◆ Aim of the exercise ◆
An exact, complete copy of the data is all that is needed.

◆ The records ◆
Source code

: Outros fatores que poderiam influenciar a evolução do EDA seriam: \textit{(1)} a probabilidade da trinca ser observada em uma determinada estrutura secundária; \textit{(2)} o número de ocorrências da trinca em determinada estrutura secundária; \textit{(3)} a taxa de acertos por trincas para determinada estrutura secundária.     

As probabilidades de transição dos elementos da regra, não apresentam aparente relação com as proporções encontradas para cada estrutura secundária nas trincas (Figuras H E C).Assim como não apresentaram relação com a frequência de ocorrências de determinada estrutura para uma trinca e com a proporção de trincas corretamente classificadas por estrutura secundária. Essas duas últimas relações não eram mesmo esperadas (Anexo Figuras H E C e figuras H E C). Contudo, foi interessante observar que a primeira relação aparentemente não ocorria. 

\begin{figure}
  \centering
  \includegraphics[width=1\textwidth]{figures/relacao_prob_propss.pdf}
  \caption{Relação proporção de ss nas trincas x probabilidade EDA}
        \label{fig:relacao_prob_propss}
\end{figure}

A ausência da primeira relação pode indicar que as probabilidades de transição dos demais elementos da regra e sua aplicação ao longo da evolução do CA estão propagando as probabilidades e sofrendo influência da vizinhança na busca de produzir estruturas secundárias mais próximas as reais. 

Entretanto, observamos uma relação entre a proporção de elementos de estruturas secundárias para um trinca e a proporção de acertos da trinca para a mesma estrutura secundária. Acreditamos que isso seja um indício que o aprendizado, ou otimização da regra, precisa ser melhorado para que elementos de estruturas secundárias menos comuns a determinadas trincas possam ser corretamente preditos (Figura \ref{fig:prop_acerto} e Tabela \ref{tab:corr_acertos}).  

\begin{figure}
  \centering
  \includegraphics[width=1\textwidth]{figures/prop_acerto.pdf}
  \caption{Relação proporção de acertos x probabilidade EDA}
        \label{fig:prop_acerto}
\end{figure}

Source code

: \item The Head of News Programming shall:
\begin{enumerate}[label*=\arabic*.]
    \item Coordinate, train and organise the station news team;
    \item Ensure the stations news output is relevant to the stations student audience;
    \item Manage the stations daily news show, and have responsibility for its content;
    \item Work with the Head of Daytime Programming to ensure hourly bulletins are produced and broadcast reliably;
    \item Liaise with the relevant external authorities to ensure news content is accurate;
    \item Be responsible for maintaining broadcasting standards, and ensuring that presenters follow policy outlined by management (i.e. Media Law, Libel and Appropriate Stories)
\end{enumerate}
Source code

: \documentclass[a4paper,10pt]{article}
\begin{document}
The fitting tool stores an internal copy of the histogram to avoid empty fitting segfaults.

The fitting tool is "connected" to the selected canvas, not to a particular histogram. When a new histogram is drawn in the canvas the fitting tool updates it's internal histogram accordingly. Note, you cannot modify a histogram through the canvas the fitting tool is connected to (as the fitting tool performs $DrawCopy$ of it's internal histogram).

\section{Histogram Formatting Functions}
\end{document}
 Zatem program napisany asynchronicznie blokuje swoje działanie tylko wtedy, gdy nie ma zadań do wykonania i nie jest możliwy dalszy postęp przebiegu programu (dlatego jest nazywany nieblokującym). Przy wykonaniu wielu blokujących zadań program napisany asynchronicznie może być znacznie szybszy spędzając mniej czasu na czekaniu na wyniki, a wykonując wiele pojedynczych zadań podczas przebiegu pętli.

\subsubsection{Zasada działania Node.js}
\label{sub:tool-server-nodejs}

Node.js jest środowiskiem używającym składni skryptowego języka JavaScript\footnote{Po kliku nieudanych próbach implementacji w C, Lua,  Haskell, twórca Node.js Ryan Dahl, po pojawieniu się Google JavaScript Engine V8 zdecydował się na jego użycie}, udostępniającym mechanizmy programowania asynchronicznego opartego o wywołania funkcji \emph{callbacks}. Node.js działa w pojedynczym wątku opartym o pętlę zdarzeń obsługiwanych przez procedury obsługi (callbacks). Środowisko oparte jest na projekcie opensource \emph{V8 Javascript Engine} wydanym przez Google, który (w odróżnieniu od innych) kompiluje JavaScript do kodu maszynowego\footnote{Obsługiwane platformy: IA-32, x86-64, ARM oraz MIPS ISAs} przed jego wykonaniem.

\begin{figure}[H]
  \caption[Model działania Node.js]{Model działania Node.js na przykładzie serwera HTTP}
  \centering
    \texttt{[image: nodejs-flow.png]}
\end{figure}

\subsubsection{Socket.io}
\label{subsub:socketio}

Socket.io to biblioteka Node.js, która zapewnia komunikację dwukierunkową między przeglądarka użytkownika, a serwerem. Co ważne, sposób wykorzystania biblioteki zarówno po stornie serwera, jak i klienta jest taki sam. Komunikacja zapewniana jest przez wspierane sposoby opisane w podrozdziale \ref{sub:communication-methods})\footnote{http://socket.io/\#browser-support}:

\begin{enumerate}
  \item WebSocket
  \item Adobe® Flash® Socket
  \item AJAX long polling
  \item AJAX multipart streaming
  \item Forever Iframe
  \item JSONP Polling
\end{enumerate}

◆ Response ◆
Source code

: Outros fatores que poderiam influenciar a evolução do EDA seriam: \textit{(1)} a probabilidade da trinca ser observada em uma determinada estrutura secundária; \textit{(2)} o número de ocorrências da trinca em determinada estrutura secundária; \textit{(3)} a taxa de acertos por trincas para determinada estrutura secundária.     

As probabilidades de transição dos elementos da regra, não apresentam aparente relação com as proporções encontradas para cada estrutura secundária nas trincas (Figuras H E C).Assim como não apresentaram relação com a frequência de ocorrências de determinada estrutura para uma trinca e com a proporção de trincas corretamente classificadas por estrutura secundária. Essas duas últimas relações não eram mesmo esperadas (Anexo Figuras H E C e figuras H E C). Contudo, foi interessante observar que a primeira relação aparentemente não ocorria. 

\begin{figure}
  \centering
  \includegraphics[width=1\textwidth]{figures/relacao_prob_propss.pdf}
  \caption{Relação proporção de ss nas trincas x probabilidade EDA}
        \label{fig:relacao_prob_propss}
\end{figure}

A ausência da primeira relação pode indicar que as probabilidades de transição dos demais elementos da regra e sua aplicação ao longo da evolução do CA estão propagando as probabilidades e sofrendo influência da vizinhança na busca de produzir estruturas secundárias mais próximas as reais. 

Entretanto, observamos uma relação entre a proporção de elementos de estruturas secundárias para um trinca e a proporção de acertos da trinca para a mesma estrutura secundária. Acreditamos que isso seja um indício que o aprendizado, ou otimização da regra, precisa ser melhorado para que elementos de estruturas secundárias menos comuns a determinadas trincas possam ser corretamente preditos (Figura \ref{fig:prop_acerto} e Tabela \ref{tab:corr_acertos}).  

\begin{figure}
  \centering
  \includegraphics[width=1\textwidth]{figures/prop_acerto.pdf}
  \caption{Relação proporção de acertos x probabilidade EDA}
        \label{fig:prop_acerto}
\end{figure}

Source code

: \item The Head of News Programming shall:
\begin{enumerate}[label*=\arabic*.]
    \item Coordinate, train and organise the station news team;
    \item Ensure the stations news output is relevant to the stations student audience;
    \item Manage the stations daily news show, and have responsibility for its content;
    \item Work with the Head of Daytime Programming to ensure hourly bulletins are produced and broadcast reliably;
    \item Liaise with the relevant external authorities to ensure news content is accurate;
    \item Be responsible for maintaining broadcasting standards, and ensuring that presenters follow policy outlined by management (i.e. Media Law, Libel and Appropriate Stories)
\end{enumerate}
Source code

: \documentclass[a4paper,10pt]{article}
\begin{document}
The fitting tool stores an internal copy of the histogram to avoid empty fitting segfaults.

The fitting tool is "connected" to the selected canvas, not to a particular histogram. When a new histogram is drawn in the canvas the fitting tool updates it's internal histogram accordingly. Note, you cannot modify a histogram through the canvas the fitting tool is connected to (as the fitting tool performs $DrawCopy$ of it's internal histogram).

\section{Histogram Formatting Functions}
\end{document}
 Zatem program napisany asynchronicznie blokuje swoje działanie tylko wtedy, gdy nie ma zadań do wykonania i nie jest możliwy dalszy postęp przebiegu programu (dlatego jest nazywany nieblokującym). Przy wykonaniu wielu blokujących zadań program napisany asynchronicznie może być znacznie szybszy spędzając mniej czasu na czekaniu na wyniki, a wykonując wiele pojedynczych zadań podczas przebiegu pętli.

\subsubsection{Zasada działania Node.js}
\label{sub:tool-server-nodejs}

Node.js jest środowiskiem używającym składni skryptowego języka JavaScript\footnote{Po kliku nieudanych próbach implementacji w C, Lua,  Haskell, twórca Node.js Ryan Dahl, po pojawieniu się Google JavaScript Engine V8 zdecydował się na jego użycie}, udostępniającym mechanizmy programowania asynchronicznego opartego o wywołania funkcji \emph{callbacks}. Node.js działa w pojedynczym wątku opartym o pętlę zdarzeń obsługiwanych przez procedury obsługi (callbacks). Środowisko oparte jest na projekcie opensource \emph{V8 Javascript Engine} wydanym przez Google, który (w odróżnieniu od innych) kompiluje JavaScript do kodu maszynowego\footnote{Obsługiwane platformy: IA-32, x86-64, ARM oraz MIPS ISAs} przed jego wykonaniem.

\begin{figure}[H]
  \caption[Model działania Node.js]{Model działania Node.js na przykładzie serwera HTTP}
  \centering
    \texttt{[image: nodejs-flow.png]}
\end{figure}

\subsubsection{Socket.io}
\label{subsub:socketio}

Socket.io to biblioteka Node.js, która zapewnia komunikację dwukierunkową między przeglądarka użytkownika, a serwerem. Co ważne, sposób wykorzystania biblioteki zarówno po stornie serwera, jak i klienta jest taki sam. Komunikacja zapewniana jest przez wspierane sposoby opisane w podrozdziale \ref{sub:communication-methods})\footnote{http://socket.io/\#browser-support}:

\begin{enumerate}
  \item WebSocket
  \item Adobe® Flash® Socket
  \item AJAX long polling
  \item AJAX multipart streaming
  \item Forever Iframe
  \item JSONP Polling
\end{enumerate}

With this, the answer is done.